Page:Revue des Deux Mondes - 1898 - tome 146.djvu/514

La bibliothèque libre.
Le texte de cette page a été corrigé et est conforme au fac-similé.

Tout le jour vous emplissez vos yeux du mouvement des bateaux à vapeur et à voile, vous regardez glisser ces innombrables flottilles de bois de charpente qui représentent des forêts abattues, et vous jouissez des effets de lumière sur les montagnes qui, pour n’être pas bien hautes, n’en sont pas moins belles par la structure hardie et par la couleur. Le soir va-t-il tomber, vous voyez chaque fois un prodige nouveau se passer dans le ciel ; ce sont les sommets lointains qui s’empourprent, qui flamboient de mille buissons ardens ; c’est un horizon embrumé, strié de gris bleu, de jaune rosâtre, avec des nuages bas qui couvrent les dernières cimes et des reflets de cuivre plaqués parmi tout ce gris transparent dans les flaques d’eau du port où la marée est basse. Puis le crépuscule vient simplifier les lignes sévères des hauteurs de Lévis, avec leurs grands bâtimens, forts, couvens ou églises qui ressortent en un relief sombre et puissant sur le bleu éteint du ciel, tandis qu’à vos pieds, bien au-dessous de vous, scintillent tous les feux allumés le long des quais ou dans les rues tortueuses que relient entre elles les escaliers si bien nommés casse-cou.

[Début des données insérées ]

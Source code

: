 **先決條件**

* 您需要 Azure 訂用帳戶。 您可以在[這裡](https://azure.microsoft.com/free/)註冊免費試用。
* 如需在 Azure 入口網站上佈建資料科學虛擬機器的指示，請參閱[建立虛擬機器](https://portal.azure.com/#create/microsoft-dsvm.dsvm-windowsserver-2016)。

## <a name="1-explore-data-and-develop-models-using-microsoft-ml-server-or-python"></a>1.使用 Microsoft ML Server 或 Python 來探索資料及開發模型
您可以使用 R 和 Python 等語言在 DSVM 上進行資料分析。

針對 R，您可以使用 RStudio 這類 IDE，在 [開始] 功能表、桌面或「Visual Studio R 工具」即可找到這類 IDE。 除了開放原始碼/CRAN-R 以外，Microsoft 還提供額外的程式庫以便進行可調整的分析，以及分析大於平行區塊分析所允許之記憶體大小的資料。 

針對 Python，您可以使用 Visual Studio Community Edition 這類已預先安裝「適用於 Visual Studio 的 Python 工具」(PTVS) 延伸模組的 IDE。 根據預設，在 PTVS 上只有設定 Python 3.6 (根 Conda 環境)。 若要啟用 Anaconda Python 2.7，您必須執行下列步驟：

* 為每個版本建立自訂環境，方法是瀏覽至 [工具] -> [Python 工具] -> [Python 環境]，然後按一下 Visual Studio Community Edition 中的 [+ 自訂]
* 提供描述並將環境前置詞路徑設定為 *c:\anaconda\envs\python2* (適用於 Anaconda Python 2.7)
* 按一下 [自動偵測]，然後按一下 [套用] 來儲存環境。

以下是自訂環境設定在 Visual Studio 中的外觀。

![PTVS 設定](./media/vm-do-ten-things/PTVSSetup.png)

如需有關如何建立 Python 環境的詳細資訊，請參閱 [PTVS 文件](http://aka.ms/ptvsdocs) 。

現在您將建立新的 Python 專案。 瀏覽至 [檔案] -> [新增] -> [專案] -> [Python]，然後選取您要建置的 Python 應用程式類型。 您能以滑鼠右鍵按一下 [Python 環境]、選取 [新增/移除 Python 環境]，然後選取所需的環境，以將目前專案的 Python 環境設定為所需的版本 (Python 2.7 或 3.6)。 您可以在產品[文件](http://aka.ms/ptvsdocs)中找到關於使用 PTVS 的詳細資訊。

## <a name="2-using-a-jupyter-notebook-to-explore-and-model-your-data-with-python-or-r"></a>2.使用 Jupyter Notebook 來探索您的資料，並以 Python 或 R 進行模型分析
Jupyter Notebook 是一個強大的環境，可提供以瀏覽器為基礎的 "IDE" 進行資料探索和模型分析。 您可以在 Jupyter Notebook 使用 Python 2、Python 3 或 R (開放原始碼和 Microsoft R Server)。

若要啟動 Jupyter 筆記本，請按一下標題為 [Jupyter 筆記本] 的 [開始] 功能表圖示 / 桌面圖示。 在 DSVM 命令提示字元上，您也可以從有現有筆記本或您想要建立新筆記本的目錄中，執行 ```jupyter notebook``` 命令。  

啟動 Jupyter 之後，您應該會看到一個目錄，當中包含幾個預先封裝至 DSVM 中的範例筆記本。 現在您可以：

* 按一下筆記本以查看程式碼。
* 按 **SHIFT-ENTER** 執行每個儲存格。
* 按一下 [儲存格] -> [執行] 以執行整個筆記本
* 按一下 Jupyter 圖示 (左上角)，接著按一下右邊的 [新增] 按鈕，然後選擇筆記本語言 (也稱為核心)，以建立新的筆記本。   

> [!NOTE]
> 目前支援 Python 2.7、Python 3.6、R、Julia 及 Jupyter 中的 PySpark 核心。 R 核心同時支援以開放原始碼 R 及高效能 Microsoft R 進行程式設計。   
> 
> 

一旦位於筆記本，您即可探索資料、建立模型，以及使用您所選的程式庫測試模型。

Cette plate-forme où vous êtes comme aux premières loges, longe le bord de la falaise, sur le site même de ce qui fut le château Saint-Louis, et l’hôtel colossal qui se dresse à la place de celui-ci ne peut suggérer aucune des fâcheuses réflexions que provoquent le plus souvent les constructions modernes substituées à de nobles ruines. On dirait tout de bon une forteresse, non pas précisément du moyen âge, ce qui nuirait par trop au confort intérieur, mais du commencement de la Renaissance, de ce temps même où Jacques Cartier remonta le Saint-Laurent pour la première fois. Il n’introduisit pourtant pas au Canada en 1534 l’élégante architecture patronnée par François Ier son maître ; il n’eut pour s’abriter que de pauvres cabanes d’écorces et, si j’en crois l’intéressante étude de M. Ernest Gagnon[1], avec les plans qui l’illustrent, le château bâti par Samuel de Champlain sous Louis XIII, même après sa reconstruction en 1700 par le comte de Frontenac, était loin d’égaler l’auberge monumentale, œuvre de M. Bruce Price. Le nouveau « château Frontenac » a du reste reçu jusqu’à un certain point la consécration des siècles, puisqu’une pierre vénérable des anciens murs, portant la croix de Masse avec le millésime 1647, est encastrée dans une de ses portes.

  1. Le fort et le château Saint-Louis, étude archéologique et historique, par Ernest Gagnon ; Québec, 1895.